EXERCISE PROMPT: Pull out every line from the listing that has the word "CSVs".

DATA FOR ANALYSIS:
-=-=-

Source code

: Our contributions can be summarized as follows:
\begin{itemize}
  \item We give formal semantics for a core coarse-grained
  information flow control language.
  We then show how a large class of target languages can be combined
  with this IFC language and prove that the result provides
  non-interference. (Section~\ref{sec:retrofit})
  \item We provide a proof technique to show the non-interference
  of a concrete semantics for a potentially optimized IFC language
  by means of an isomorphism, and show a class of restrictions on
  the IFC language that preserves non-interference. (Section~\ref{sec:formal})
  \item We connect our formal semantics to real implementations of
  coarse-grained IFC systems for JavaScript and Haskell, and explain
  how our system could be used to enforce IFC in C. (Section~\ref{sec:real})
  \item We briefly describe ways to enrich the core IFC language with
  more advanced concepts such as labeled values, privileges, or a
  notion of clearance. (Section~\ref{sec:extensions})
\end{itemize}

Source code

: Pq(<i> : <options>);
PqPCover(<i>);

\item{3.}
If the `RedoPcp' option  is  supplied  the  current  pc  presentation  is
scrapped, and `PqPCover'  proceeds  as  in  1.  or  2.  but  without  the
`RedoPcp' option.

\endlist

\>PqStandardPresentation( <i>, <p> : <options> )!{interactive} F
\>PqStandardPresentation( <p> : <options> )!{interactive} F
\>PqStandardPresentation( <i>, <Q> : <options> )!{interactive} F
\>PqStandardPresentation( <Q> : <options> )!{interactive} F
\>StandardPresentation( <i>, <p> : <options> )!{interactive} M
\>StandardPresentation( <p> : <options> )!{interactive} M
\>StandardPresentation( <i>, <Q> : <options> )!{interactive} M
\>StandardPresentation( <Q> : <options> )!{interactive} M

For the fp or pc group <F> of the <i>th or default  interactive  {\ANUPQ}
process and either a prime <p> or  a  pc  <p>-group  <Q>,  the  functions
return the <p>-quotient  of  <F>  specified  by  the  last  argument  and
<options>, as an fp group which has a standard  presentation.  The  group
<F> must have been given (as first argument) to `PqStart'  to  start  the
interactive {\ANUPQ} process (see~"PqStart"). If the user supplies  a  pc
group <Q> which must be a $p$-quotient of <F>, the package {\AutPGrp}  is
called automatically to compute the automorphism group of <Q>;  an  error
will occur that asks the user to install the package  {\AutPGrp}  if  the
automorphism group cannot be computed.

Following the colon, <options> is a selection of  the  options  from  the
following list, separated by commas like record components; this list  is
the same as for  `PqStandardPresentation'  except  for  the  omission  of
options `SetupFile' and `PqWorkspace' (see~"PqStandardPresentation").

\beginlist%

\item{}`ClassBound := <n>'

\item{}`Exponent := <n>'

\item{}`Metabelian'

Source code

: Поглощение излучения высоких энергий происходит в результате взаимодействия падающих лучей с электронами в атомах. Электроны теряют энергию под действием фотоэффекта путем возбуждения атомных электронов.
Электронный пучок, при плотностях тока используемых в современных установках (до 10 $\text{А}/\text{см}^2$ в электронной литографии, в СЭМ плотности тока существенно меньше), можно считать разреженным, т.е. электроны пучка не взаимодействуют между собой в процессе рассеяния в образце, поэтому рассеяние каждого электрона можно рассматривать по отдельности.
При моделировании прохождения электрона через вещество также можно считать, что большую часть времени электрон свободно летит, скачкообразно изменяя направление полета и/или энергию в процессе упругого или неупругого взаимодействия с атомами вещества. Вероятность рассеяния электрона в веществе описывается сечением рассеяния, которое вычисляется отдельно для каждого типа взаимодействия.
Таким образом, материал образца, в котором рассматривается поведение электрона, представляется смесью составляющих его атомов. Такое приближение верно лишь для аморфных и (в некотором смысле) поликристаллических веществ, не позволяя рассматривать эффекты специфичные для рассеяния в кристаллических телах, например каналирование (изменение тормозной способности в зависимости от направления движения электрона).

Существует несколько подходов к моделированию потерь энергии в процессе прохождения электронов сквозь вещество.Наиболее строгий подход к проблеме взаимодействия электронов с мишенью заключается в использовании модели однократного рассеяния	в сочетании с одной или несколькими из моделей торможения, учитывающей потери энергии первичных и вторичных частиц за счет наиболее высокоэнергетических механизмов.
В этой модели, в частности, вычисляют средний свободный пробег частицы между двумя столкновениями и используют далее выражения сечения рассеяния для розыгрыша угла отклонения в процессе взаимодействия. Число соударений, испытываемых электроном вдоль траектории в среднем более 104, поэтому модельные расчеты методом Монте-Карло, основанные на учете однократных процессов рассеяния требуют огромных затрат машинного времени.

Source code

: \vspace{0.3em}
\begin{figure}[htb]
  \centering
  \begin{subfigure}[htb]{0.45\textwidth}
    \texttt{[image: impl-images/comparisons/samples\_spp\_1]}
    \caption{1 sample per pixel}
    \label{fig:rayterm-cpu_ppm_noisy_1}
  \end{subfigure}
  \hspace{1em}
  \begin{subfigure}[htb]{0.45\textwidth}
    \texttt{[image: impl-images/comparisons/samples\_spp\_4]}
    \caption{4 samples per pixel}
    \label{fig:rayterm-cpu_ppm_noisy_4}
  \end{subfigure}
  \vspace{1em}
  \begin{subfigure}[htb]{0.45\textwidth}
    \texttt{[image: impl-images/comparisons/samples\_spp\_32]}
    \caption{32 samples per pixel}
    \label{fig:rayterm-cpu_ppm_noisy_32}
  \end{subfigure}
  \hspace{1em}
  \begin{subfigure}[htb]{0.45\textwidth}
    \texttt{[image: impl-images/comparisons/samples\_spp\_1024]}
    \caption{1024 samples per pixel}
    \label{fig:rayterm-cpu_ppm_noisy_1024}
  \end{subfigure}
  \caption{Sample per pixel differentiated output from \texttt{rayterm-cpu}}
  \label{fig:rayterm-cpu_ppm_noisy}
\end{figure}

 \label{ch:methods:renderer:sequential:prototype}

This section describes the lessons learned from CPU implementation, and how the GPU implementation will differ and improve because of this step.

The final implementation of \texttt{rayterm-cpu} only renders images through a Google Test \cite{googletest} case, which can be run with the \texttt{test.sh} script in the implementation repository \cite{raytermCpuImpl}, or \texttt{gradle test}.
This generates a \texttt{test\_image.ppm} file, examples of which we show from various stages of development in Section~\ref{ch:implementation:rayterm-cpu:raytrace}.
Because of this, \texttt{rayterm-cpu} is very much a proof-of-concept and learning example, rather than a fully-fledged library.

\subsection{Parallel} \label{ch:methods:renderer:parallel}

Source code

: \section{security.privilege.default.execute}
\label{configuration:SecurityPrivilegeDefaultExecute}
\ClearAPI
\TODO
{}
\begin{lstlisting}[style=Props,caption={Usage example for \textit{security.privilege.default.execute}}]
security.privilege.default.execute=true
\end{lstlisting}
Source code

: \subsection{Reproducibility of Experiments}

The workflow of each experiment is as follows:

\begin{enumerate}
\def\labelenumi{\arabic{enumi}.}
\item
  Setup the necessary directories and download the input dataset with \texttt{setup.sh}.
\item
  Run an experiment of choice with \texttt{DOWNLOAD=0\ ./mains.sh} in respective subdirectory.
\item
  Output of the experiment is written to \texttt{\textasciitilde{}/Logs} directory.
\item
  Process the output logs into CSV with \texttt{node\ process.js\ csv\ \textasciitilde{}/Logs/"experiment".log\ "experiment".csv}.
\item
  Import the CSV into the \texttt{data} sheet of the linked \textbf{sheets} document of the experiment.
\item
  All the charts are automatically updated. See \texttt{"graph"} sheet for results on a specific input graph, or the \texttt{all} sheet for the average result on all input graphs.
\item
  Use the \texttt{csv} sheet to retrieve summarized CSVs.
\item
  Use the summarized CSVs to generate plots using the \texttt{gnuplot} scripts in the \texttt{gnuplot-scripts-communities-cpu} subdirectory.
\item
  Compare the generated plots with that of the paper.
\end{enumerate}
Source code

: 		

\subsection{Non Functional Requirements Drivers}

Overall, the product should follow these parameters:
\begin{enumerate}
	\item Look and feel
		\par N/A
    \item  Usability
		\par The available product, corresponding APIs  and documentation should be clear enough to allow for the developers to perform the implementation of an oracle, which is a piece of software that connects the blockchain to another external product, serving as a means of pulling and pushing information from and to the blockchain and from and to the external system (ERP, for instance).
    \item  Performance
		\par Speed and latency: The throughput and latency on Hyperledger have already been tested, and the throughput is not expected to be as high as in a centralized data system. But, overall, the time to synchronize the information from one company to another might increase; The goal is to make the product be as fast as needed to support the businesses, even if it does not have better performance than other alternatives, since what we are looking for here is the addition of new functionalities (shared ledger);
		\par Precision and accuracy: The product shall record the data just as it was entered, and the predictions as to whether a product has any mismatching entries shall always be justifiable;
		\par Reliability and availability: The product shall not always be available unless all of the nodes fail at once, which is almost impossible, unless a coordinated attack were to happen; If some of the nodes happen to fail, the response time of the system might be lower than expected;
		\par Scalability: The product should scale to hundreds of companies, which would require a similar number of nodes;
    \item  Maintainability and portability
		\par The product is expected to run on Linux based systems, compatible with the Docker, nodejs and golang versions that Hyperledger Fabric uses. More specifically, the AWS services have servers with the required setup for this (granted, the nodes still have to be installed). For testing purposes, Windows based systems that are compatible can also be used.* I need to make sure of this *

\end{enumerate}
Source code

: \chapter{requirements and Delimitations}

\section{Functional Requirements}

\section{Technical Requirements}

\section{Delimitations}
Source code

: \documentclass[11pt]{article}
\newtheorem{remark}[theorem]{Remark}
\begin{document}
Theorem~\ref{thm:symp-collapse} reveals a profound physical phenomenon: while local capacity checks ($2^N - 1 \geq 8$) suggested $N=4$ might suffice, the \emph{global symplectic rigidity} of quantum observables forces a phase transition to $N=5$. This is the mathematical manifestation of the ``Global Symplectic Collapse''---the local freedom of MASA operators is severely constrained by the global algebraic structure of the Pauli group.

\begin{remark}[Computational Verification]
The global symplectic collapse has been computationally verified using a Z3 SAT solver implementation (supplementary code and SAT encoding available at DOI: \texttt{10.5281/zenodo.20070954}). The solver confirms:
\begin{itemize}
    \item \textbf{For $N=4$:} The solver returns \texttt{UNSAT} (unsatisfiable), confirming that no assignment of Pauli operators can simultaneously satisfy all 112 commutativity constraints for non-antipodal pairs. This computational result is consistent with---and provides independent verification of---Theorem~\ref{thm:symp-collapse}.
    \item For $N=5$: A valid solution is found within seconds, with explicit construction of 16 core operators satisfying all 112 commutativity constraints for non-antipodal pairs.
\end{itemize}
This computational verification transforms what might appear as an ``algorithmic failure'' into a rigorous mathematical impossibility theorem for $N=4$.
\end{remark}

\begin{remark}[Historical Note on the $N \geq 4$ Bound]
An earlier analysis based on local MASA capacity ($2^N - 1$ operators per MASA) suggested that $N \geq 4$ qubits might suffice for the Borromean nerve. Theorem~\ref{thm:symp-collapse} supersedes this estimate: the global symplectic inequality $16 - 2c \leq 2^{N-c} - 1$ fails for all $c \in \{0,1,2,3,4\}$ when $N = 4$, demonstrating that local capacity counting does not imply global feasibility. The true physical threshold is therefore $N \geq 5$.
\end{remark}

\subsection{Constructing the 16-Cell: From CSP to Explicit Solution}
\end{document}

-=-=-

ANSWER FOR THE TASK:
  Use the \texttt{csv} sheet to retrieve summarized CSVs.
  Use the summarized CSVs to generate plots using the \texttt{gnuplot} scripts in the \texttt{gnuplot-scripts-communities-cpu} subdirectory.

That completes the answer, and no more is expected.